Differentiation of Induced Pluripotent Stem Cells towards Mesenchymal Stromal Cells is Hampered by Culture in 3D Hydrogels [DNA methylation array]. Differentiation of Induced Pluripotent Stem Cells towards Mesenchymal Stromal Cells is Hampered by Culture in 3D Hydrogels [DNA methylation array]

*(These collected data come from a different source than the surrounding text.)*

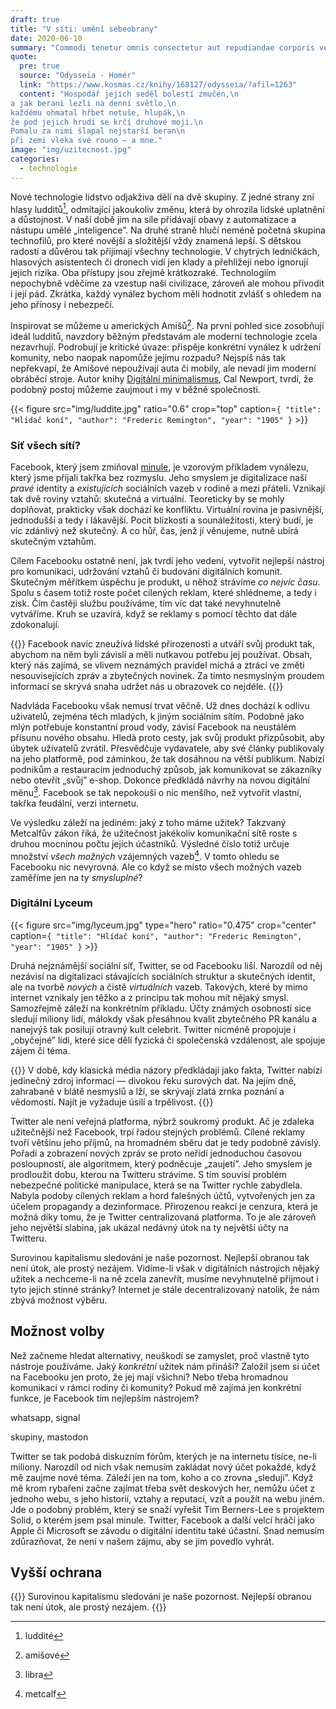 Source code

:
 ```yaml
---
draft: true
title: "V síti: umění sebeobrany"
date: 2020-06-10
summary: "Commodi tenetur omnis consectetur aut repudiandae corporis vero, quia id ullam. Corrupti, recusandae, maxime. Similique quae ea."
quote:
  pre: true
  source: "Odysseia · Homér"
  link: "https://www.kosmas.cz/knihy/168127/odysseia/?afil=1263"
  content: "Hospodář jejich seděl bolestí zmučen,\n
a jak berani lezli na denní světlo,\n
každému ohmatal hřbet netuše, hlupák,\n
že pod jejich hrudí se krčí druhové moji.\n
Pomalu za nimi šlapal nejstarší beran\n
při zemi vleka své rouno — a mne."
image: "img/uzitecnost.jpg"
categories:
  - technologie
---
```


Nové technologie lidstvo odjakživa dělí na dvě skupiny. Z jedné strany zní hlasy ludditů[^1], odmítající jakoukoliv změnu, která by ohrozila lidské uplatnění a důstojnost. V naší době jim na síle přidávají obavy z automatizace a nástupu umělé „inteligence”. Na druhé straně hlučí neméně početná skupina technofilů, pro které novější a složitější vždy znamená lepší. S dětskou radostí a důvěrou tak přijímají všechny technologie. V chytrých ledničkách, hlasových asistentech či dronech vidí jen klady a přehlížejí nebo ignorují jejich rizika. Oba přístupy jsou zřejmě krátkozraké. Technologiím nepochybně vděčíme za vzestup naší civilizace, zároveň ale mohou přivodit i její pád. Zkrátka, každý vynález bychom měli hodnotit zvlášť s ohledem na jeho přínosy i nebezpečí. 

Inspirovat se můžeme u amerických Amišů[^2]. Na první pohled sice zosobňují ideál ludditů, navzdory běžným představám ale moderní technologie zcela nezavrhují. Podrobují je kritické úvaze: přispěje konkrétní vynález k udržení komunity, nebo naopak napomůže jejímu rozpadu? Nejspíš nás tak nepřekvapí, že Amišové nepoužívají auta či mobily, ale nevadí jim moderní obráběcí stroje. Autor knihy [Digitální minimalismus](https://www.kosmas.cz/knihy/269074/digitalni-minimalismus/?afil=1263), Cal Newport, tvrdí, že podobný postoj můžeme zaujmout i my v běžné společnosti.

{{< figure src="img/luddite.jpg" ratio="0.6" crop="top" caption=`{
    "title": "Hlídač koní",
    "author": "Frederic Remington",
    "year": "1905"
}` >}}

### Síť všech sítí?

Facebook, který jsem zmiňoval [minule](), je vzorovým příkladem vynálezu, který jsme přijali takřka bez rozmyslu. Jeho smyslem je digitalizace naší *pravé* identity a *existujících* sociálních vazeb v rodině a mezi přáteli. Vznikají tak dvě roviny vztahů: skutečná a virtuální. Teoreticky by se mohly doplňovat, prakticky však dochází ke konfliktu. Virtuální rovina je pasivnější, jednodušší a tedy i lákavější. Pocit blízkosti a sounáležitosti, který budí, je víc zdánlivý než skutečný. A co hůř, čas, jenž jí věnujeme, nutně ubírá skutečným vztahům.

Cílem Facebooku ostatně není, jak tvrdí jeho vedení, vytvořit nejlepší nástroj pro komunikaci, udržování vztahů či budování digitálních komunit. Skutečným měřítkem úspěchu je produkt, u něhož strávíme *co nejvíc času*. Spolu s časem totiž roste počet cílených reklam, které shlédneme, a tedy i zisk. Čím častěji službu používáme, tím víc dat také nevyhnutelně vytváříme. Kruh se uzavírá, když se reklamy s pomocí těchto dat dále zdokonalují.

{{<pullout>}}
Facebook navíc zneužívá lidské přirozenosti a utváří svůj produkt tak, abychom na něm byli závislí a měli nutkavou potřebu jej používat. Obsah, který nás zajímá, se vlivem neznámých pravidel míchá a ztrácí ve změti nesouvisejících zpráv a zbytečných novinek. Za tímto nesmyslným proudem informací se skrývá snaha udržet nás u obrazovek co nejdéle.
{{</pullout>}}

Nadvláda Facebooku však nemusí trvat věčně. Už dnes dochází k odlivu uživatelů, zejména těch mladých, k jiným sociálním sítím. Podobně jako mlýn potřebuje konstantní proud vody, závisí Facebook na neustálém přísunu nového obsahu. Hledá proto cesty, jak svůj produkt přizpůsobit, aby úbytek uživatelů zvrátil. Přesvědčuje vydavatele, aby své články publikovaly na jeho platformě, pod záminkou, že tak dosáhnou na větší publikum. Nabízí podnikům a restauracím jednoduchý způsob, jak komunikovat se zákazníky nebo otevřít „svůj” e-shop. Dokonce předkládá návrhy na novou digitální měnu[^3]. Facebook se tak nepokouší o nic menšího, než vytvořit vlastní, takřka feudální, verzi internetu.

Ve výsledku záleží na jediném: jaký z toho máme užitek? Takzvaný Metcalfův zákon říká, že užitečnost jakékoliv komunikační sítě roste s druhou mocninou počtu jejích účastníků. Výsledné číslo totiž určuje množství *všech možných* vzájemných vazeb[^4]. V tomto ohledu se Facebooku nic nevyrovná. Ale co když se místo všech možných vazeb zaměříme jen na ty *smysluplné*?

### Digitální Lyceum

{{< figure src="img/lyceum.jpg" type="hero" ratio="0.475" crop="center" caption=`{
    "title": "Hlídač koní",
    "author": "Frederic Remington",
    "year": "1905"
}` >}}

Druhá nejznámější sociální síť, Twitter, se od Facebooku liší. Narozdíl od něj nezávisí na digitalizaci stávajících sociálních struktur a skutečných identit, ale na tvorbě *nových* a čistě *virtuálních* vazeb. Takových, které by mimo internet vznikaly jen těžko a z principu tak mohou mít nějaký smysl. Samozřejmě záleží na konkrétním příkladu. Účty známých osobností sice sledují miliony lidí, málokdy však přesáhnou kvalit zbytečného PR kanálu a nanejvýš tak posilují otravný kult celebrit. Twitter nicméně propojuje i „obyčejné” lidi, které sice dělí fyzická či společenská vzdálenost, ale spojuje zájem či téma.

{{<pullout>}}
V době, kdy klasická média názory předkládají jako fakta, Twitter nabízí jedinečný zdroj informací — divokou řeku surových dat. Na jejím dně, zahrabané v blátě nesmyslů a lží, se skrývají zlatá zrnka poznání a vědomostí. Najít je vyžaduje úsilí a trpělivost.
{{</pullout>}}

Twitter ale není veřejná platforma, nýbrž soukromý produkt. Ač je zdaleka užitečnější než Facebook, trpí řadou stejných problémů. Cílené reklamy tvoří většinu jeho příjmů, na hromadném sběru dat je tedy podobně závislý. Pořadí a zobrazení nových zpráv se proto neřídí jednoduchou časovou posloupností, ale algoritmem, který podněcuje „zaujetí”. Jeho smyslem je prodloužit dobu, kterou na Twitteru strávíme. S tím souvisí problém nebezpečné politické manipulace, která se na Twitter rychle zabydlela. Nabyla podoby cílených reklam a hord falešných účtů, vytvořených jen za účelem propagandy a dezinformace. Přirozenou reakcí je cenzura, která je možná díky tomu, že je Twitter centralizovaná platforma. To je ale zároveň jeho největší slabina, jak ukázal nedávný útok na ty největší účty na Twitteru.

Surovinou kapitalismu sledování je naše pozornost. Nejlepší obranou tak není útok, ale prostý nezájem. Vidíme-li však v digitálních nástrojích nějaký užitek a nechceme-li na ně zcela zanevřít, musíme nevyhnutelně přijmout i tyto jejich stinné stránky? Internet je stále decentralizovaný natolik, že nám zbývá možnost výběru.

## Možnost volby

Než začneme hledat alternativy, neuškodí se zamyslet, proč vlastně tyto nástroje používáme. Jaký *konkrétní* užitek nám přináší? Založil jsem si účet na Facebooku jen proto, že jej mají všichni? Nebo  třeba hromadnou komunikaci v rámci rodiny či komunity? Pokud mě zajímá jen konkrétní funkce, je Facebook tím nejlepším nástrojem? 

whatsapp, signal

skupiny, mastodon 

Twitter se tak podobá diskuzním fórům, kterých je na internetu tisíce, ne-li miliony. Narozdíl od nich však nemusím zakládat nový účet pokaždé, když mě zaujme nové téma. Záleží jen na tom, koho a co zrovna „sleduji”. Když mě krom rybaření začne zajímat třeba svět deskových her, nemůžu účet z jednoho webu, s jeho historií, vztahy a reputací, vzít a použít na webu jiném. Jde o podobný problém, který se snaží vyřešit Tim Berners-Lee s projektem Solid, o kterém jsem psal minule. Twitter, Facebook a další velcí hráčí jako Apple či Microsoft se závodu o digitální identitu také účastní. Snad nemusím zdůrazňovat, že není v našem zájmu, aby se jim povedlo vyhrát.

## Vyšší ochrana

{{<pullout>}}
Surovinou kapitalismu sledování je naše pozornost. Nejlepší obranou tak není útok, ale prostý nezájem.
{{</pullout>}}


[^1]: luddité

[^2]: amišové

[^3]: libra

[^4]: metcalf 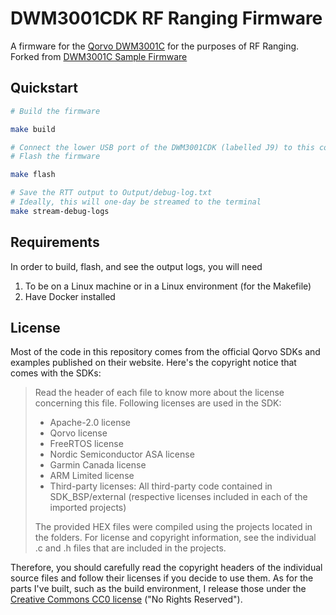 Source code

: # DWM3001CDK RF Ranging Firmware

A firmware for the [Qorvo DWM3001C](https://www.qorvo.com/products/p/DWM3001C) for the purposes of RF Ranging. Forked from [DWM3001C Sample Firmware](https://github.com/Uberi/DWM3001C-starter-firmware)

## Quickstart

```sh
# Build the firmware

make build

# Connect the lower USB port of the DWM3001CDK (labelled J9) to this computer using a USB cable (this is the J-Link's USB port)
# Flash the firmware

make flash

# Save the RTT output to Output/debug-log.txt
# Ideally, this will one-day be streamed to the terminal
make stream-debug-logs
```

## Requirements
In order to build, flash, and see the output logs, you will need
1. To be on a Linux machine or in a Linux environment (for the Makefile)
2. Have Docker installed

## License

Most of the code in this repository comes from the official Qorvo SDKs and examples published on their website. Here's the copyright notice that comes with the SDKs:

> Read the header of each file to know more about the license concerning this file.
> Following licenses are used in the SDK:
> 
> * Apache-2.0 license
> * Qorvo license
> * FreeRTOS license
> * Nordic Semiconductor ASA license
> * Garmin Canada license
> * ARM Limited license
> * Third-party licenses: All third-party code contained in SDK_BSP/external (respective licenses included in each of the imported projects)
> 
> The provided HEX files were compiled using the projects located in the folders. For license and copyright information,
> see the individual .c and .h files that are included in the projects.

Therefore, you should carefully read the copyright headers of the individual source files and follow their licenses if you decide to use them. As for the parts I've built, such as the build environment, I release those under the [Creative Commons CC0 license](https://creativecommons.org/public-domain/cc0/) ("No Rights Reserved").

Directed differentiation of induced pluripotent stem cells (iPSCs) towards specific lineages remains a major challenge in regenerative medicine, while there is a growing perception that this process can be influenced by the three-dimensional environment. In this study, we investigated whether iPSCs can differentiate towards mesenchymal stromal cells (MSCs) when embedded into fibrin hydrogels to enable a one-step differentiation procedure within a scaffold. Differentiation of iPSCs on tissue culture plastic or on top of fibrin hydrogels resulted in a typical MSC-like phenotype. In contrast, iPSCs embedded into fibrin gel gave rise to much smaller cells with heterogeneous growth patterns, absence of fibronectin, faint expression of CD73 and CD105, and reduced differentiation potential towards osteogenic and adipogenic lineage. Transcriptomic analysis demonstrated that characteristic genes for MSCs and extracellular matrix were upregulated on flat substrates, whereas genes of neural development were upregulated in 3D culture. Furthermore, the 3D culture had major effects on DNA methylation profiles, particularly within genes for neuronal and cardiovascular development, while there was no evidence for epigenetic maturation towards MSCs. Taken together, iPSCs could be differentiated towards MSCs on tissue culture plastic or on a flat fibrin hydrogel. In contrast, the differentiation process was heterogeneous and not directed towards MSCs when iPSCs were embedded into the hydrogel. Overall design: Three different iPSC lines (donors 1-3) were differentiated toward MSCs either on fibrin gel or within fibrin gel to compare impact of 2D and 3D culture with a soft substrate on DNA methylation profiles with Illumina Infinium MethylationEPIC BeadChip

诱导多能干细胞（induced pluripotent stem cells, iPSCs）定向分化为特定细胞谱系仍是再生医学领域的重大挑战，而越来越多的研究表明，三维微环境可对该分化过程产生调控作用。本研究旨在探究：当将iPSCs包埋于纤维蛋白水凝胶中以实现在支架内一步完成分化流程时，其能否定向分化为间充质基质细胞（mesenchymal stromal cells, MSCs）。 在组织培养塑料表面或纤维蛋白水凝胶上层培养的iPSCs，可分化为典型的类间充质基质细胞表型。与之相反，包埋于纤维蛋白凝胶内的iPSCs则分化为体积更小的细胞，呈现异质性生长模式，不表达纤连蛋白，CD73与CD105的表达微弱，且向成骨细胞和成脂细胞谱系分化的潜能降低。 转录组学分析显示：在平面基底上培养时，间充质基质细胞特征基因与细胞外基质相关基因均呈上调表达；而在三维培养体系中，神经发育相关基因则被显著激活。此外，三维培养体系对DNA甲基化谱具有显著影响，尤其在神经发育与心血管发育相关基因区域；但未观察到向间充质基质细胞方向的表观遗传成熟迹象。 综上，在组织培养塑料表面或平面纤维蛋白水凝胶上层培养时，iPSCs可定向分化为间充质基质细胞；而当iPSCs被包埋于水凝胶内部时，其分化过程呈现异质性，且未定向朝向间充质基质细胞谱系。 实验整体设计：选取3株不同供体来源的iPSCs细胞系（供体1-3），分别在纤维蛋白凝胶表面及内部定向分化为间充质基质细胞，采用Illumina Infinium MethylationEPIC BeadChip检测DNA甲基化谱，以比较软基底的二维与三维培养体系对甲基化谱的影响。